_Task to carry out_: Give again, word for word, every line below from the one that has "polymorphism, and abstraction.<br>" through the one that has "prevents program crashes.<br>", both included, and no others.
[Records for the exercise — start]
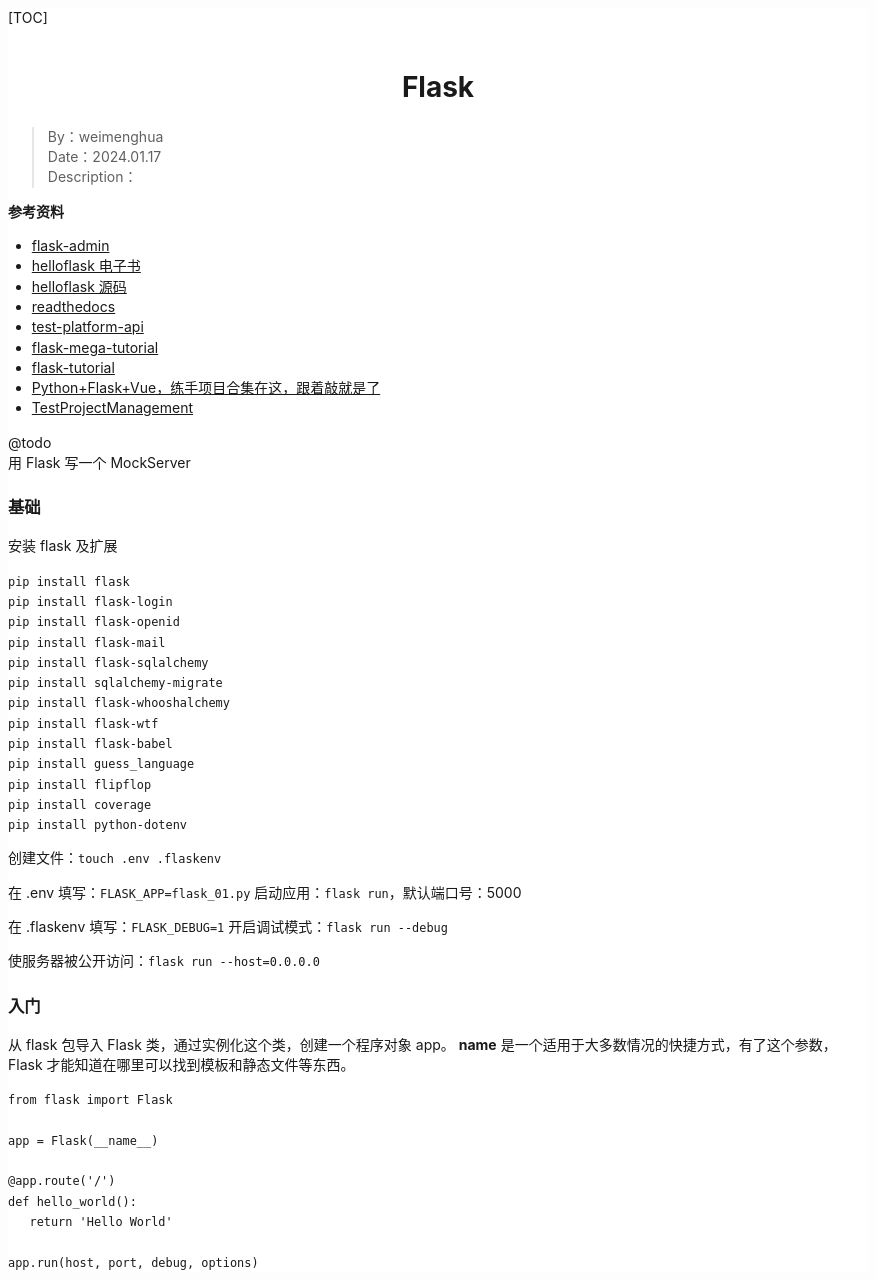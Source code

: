 [TOC]

<h1 align="center">Flask</h1>

> By：weimenghua  
> Date：2024.01.17  
> Description：  

**参考资料**  
- [flask-admin](https://flask-admin.readthedocs.io/en/latest/)   
- [helloflask 电子书](https://tutorial.helloflask.com/)  
- [helloflask 源码](https://github.com/helloflask/watchlist)
- [readthedocs](https://dormousehole.readthedocs.io/en/latest/index.html)
- [test-platform-api](https://github.com/zhongyehai/test-platform-api)
- [flask-mega-tutorial](http://www.pythondoc.com/flask-mega-tutorial/index.html)
- [flask-tutorial](https://www.cainiaojc.com/flask/flask-tutorial.html)
- [Python+Flask+Vue，练手项目合集在这，跟着敲就是了](https://mp.weixin.qq.com/s/PR-CVN_zxtGj1CQmDciP6Q)
- [TestProjectManagement](https://github.com/QiCodeCN/TestProjectManagement)


@todo  
用 Flask 写一个 MockServer

 

### 基础

安装 flask 及扩展

```
pip install flask
pip install flask-login
pip install flask-openid
pip install flask-mail
pip install flask-sqlalchemy
pip install sqlalchemy-migrate
pip install flask-whooshalchemy
pip install flask-wtf
pip install flask-babel
pip install guess_language
pip install flipflop
pip install coverage
pip install python-dotenv
```

创建文件：`touch .env .flaskenv`

在 .env 填写：`FLASK_APP=flask_01.py`
启动应用：`flask run`，默认端口号：5000

在 .flaskenv 填写：`FLASK_DEBUG=1` 
开启调试模式：`flask run --debug`

使服务器被公开访问：`flask run --host=0.0.0.0`



### 入门
从 flask 包导入 Flask 类，通过实例化这个类，创建一个程序对象 app。 __name__ 是一个适用于大多数情况的快捷方式，有了这个参数， Flask 才能知道在哪里可以找到模板和静态文件等东西。
```
from flask import Flask

app = Flask(__name__)

@app.route('/')
def hello_world():
   return 'Hello World'
   
app.run(host, port, debug, options)
```
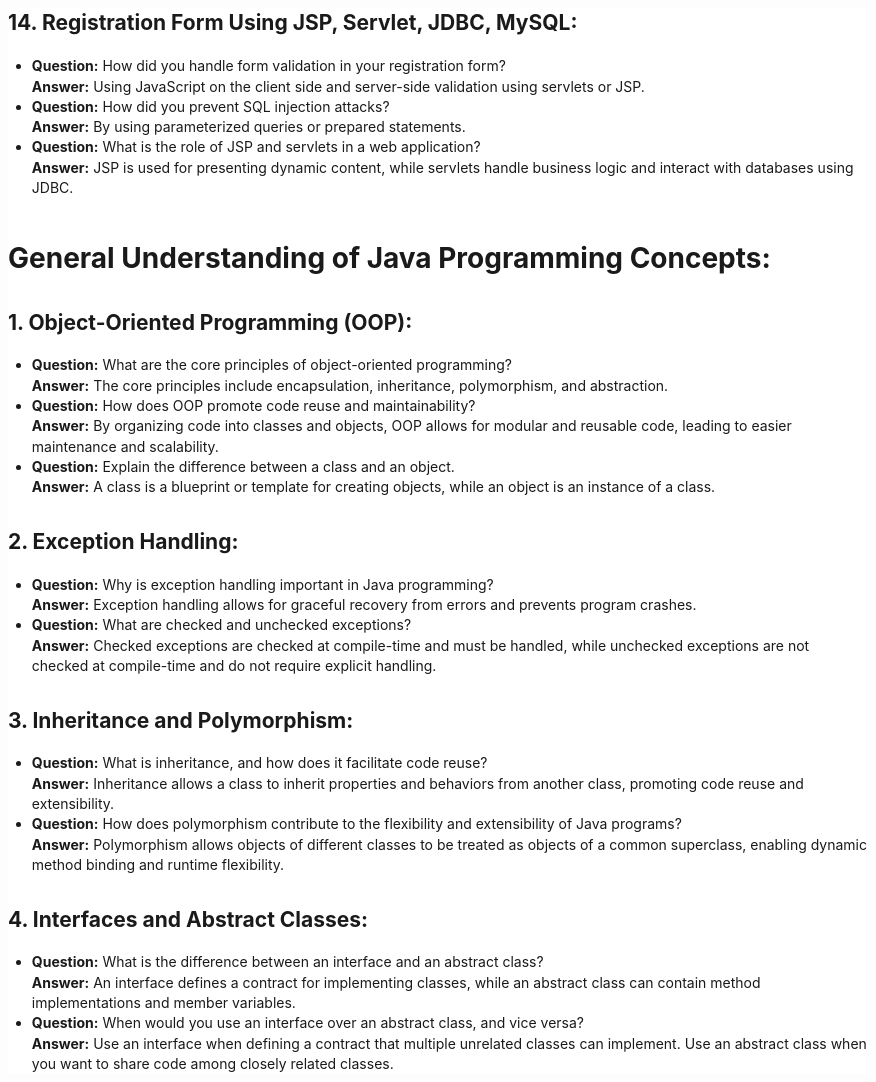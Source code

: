 ## 14. Registration Form Using JSP, Servlet, JDBC, MySQL:
- **Question:** How did you handle form validation in your registration form?<br>
  **Answer:** Using JavaScript on the client side and server-side validation using servlets or JSP.<br>
- **Question:** How did you prevent SQL injection attacks?<br>
  **Answer:** By using parameterized queries or prepared statements.<br>
- **Question:** What is the role of JSP and servlets in a web application?<br>
  **Answer:** JSP is used for presenting dynamic content, while servlets handle business logic and interact with databases using JDBC.<br>

# General Understanding of Java Programming Concepts:

## 1. Object-Oriented Programming (OOP):
- **Question:** What are the core principles of object-oriented programming?<br>
  **Answer:** The core principles include encapsulation, inheritance, polymorphism, and abstraction.<br>
- **Question:** How does OOP promote code reuse and maintainability?<br>
  **Answer:** By organizing code into classes and objects, OOP allows for modular and reusable code, leading to easier maintenance and scalability.<br>
- **Question:** Explain the difference between a class and an object.<br>
  **Answer:** A class is a blueprint or template for creating objects, while an object is an instance of a class.<br>

## 2. Exception Handling:
- **Question:** Why is exception handling important in Java programming?<br>
  **Answer:** Exception handling allows for graceful recovery from errors and prevents program crashes.<br>
- **Question:** What are checked and unchecked exceptions?<br>
  **Answer:** Checked exceptions are checked at compile-time and must be handled, while unchecked exceptions are not checked at compile-time and do not require explicit handling.<br>

## 3. Inheritance and Polymorphism:
- **Question:** What is inheritance, and how does it facilitate code reuse?<br>
  **Answer:** Inheritance allows a class to inherit properties and behaviors from another class, promoting code reuse and extensibility.<br>
- **Question:** How does polymorphism contribute to the flexibility and extensibility of Java programs?<br>
  **Answer:** Polymorphism allows objects of different classes to be treated as objects of a common superclass, enabling dynamic method binding and runtime flexibility.<br>

## 4. Interfaces and Abstract Classes:
- **Question:** What is the difference between an interface and an abstract class?<br>
  **Answer:** An interface defines a contract for implementing classes, while an abstract class can contain method implementations and member variables.<br>
- **Question:** When would you use an interface over an abstract class, and vice versa?<br>
  **Answer:** Use an interface when defining a contract that multiple unrelated classes can implement. Use an abstract class when you want to share code among closely related classes.<br>
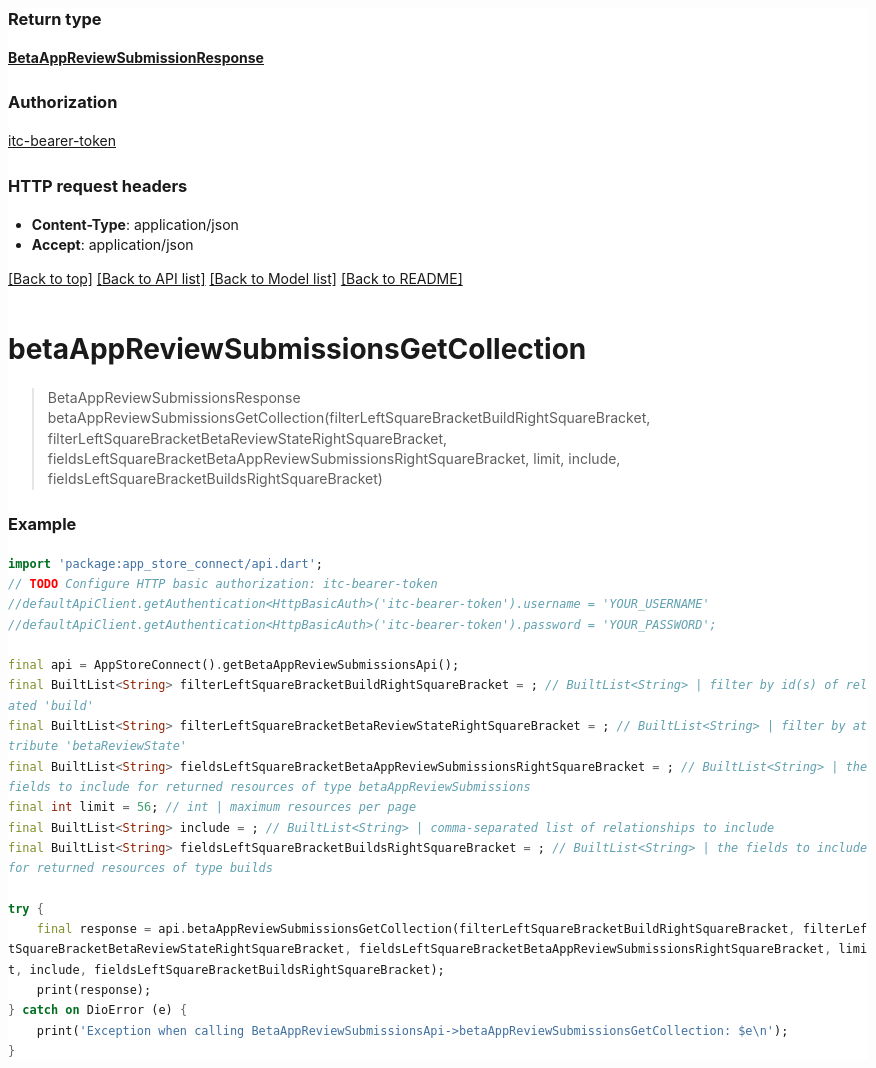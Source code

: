 ### Return type

[**BetaAppReviewSubmissionResponse**](BetaAppReviewSubmissionResponse.md)

### Authorization

[itc-bearer-token](../README.md#itc-bearer-token)

### HTTP request headers

 - **Content-Type**: application/json
 - **Accept**: application/json

[[Back to top]](#) [[Back to API list]](../README.md#documentation-for-api-endpoints) [[Back to Model list]](../README.md#documentation-for-models) [[Back to README]](../README.md)

# **betaAppReviewSubmissionsGetCollection**
> BetaAppReviewSubmissionsResponse betaAppReviewSubmissionsGetCollection(filterLeftSquareBracketBuildRightSquareBracket, filterLeftSquareBracketBetaReviewStateRightSquareBracket, fieldsLeftSquareBracketBetaAppReviewSubmissionsRightSquareBracket, limit, include, fieldsLeftSquareBracketBuildsRightSquareBracket)



### Example
```dart
import 'package:app_store_connect/api.dart';
// TODO Configure HTTP basic authorization: itc-bearer-token
//defaultApiClient.getAuthentication<HttpBasicAuth>('itc-bearer-token').username = 'YOUR_USERNAME'
//defaultApiClient.getAuthentication<HttpBasicAuth>('itc-bearer-token').password = 'YOUR_PASSWORD';

final api = AppStoreConnect().getBetaAppReviewSubmissionsApi();
final BuiltList<String> filterLeftSquareBracketBuildRightSquareBracket = ; // BuiltList<String> | filter by id(s) of related 'build'
final BuiltList<String> filterLeftSquareBracketBetaReviewStateRightSquareBracket = ; // BuiltList<String> | filter by attribute 'betaReviewState'
final BuiltList<String> fieldsLeftSquareBracketBetaAppReviewSubmissionsRightSquareBracket = ; // BuiltList<String> | the fields to include for returned resources of type betaAppReviewSubmissions
final int limit = 56; // int | maximum resources per page
final BuiltList<String> include = ; // BuiltList<String> | comma-separated list of relationships to include
final BuiltList<String> fieldsLeftSquareBracketBuildsRightSquareBracket = ; // BuiltList<String> | the fields to include for returned resources of type builds

try {
    final response = api.betaAppReviewSubmissionsGetCollection(filterLeftSquareBracketBuildRightSquareBracket, filterLeftSquareBracketBetaReviewStateRightSquareBracket, fieldsLeftSquareBracketBetaAppReviewSubmissionsRightSquareBracket, limit, include, fieldsLeftSquareBracketBuildsRightSquareBracket);
    print(response);
} catch on DioError (e) {
    print('Exception when calling BetaAppReviewSubmissionsApi->betaAppReviewSubmissionsGetCollection: $e\n');
}
```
[Records for the exercise — finish]
_Result of the task_:
  **Answer:** The core principles include encapsulation, inheritance, polymorphism, and abstraction.<br>
- **Question:** How does OOP promote code reuse and maintainability?<br>
  **Answer:** By organizing code into classes and objects, OOP allows for modular and reusable code, leading to easier maintenance and scalability.<br>
- **Question:** Explain the difference between a class and an object.<br>
  **Answer:** A class is a blueprint or template for creating objects, while an object is an instance of a class.<br>

## 2. Exception Handling:
- **Question:** Why is exception handling important in Java programming?<br>
  **Answer:** Exception handling allows for graceful recovery from errors and prevents program crashes.<br>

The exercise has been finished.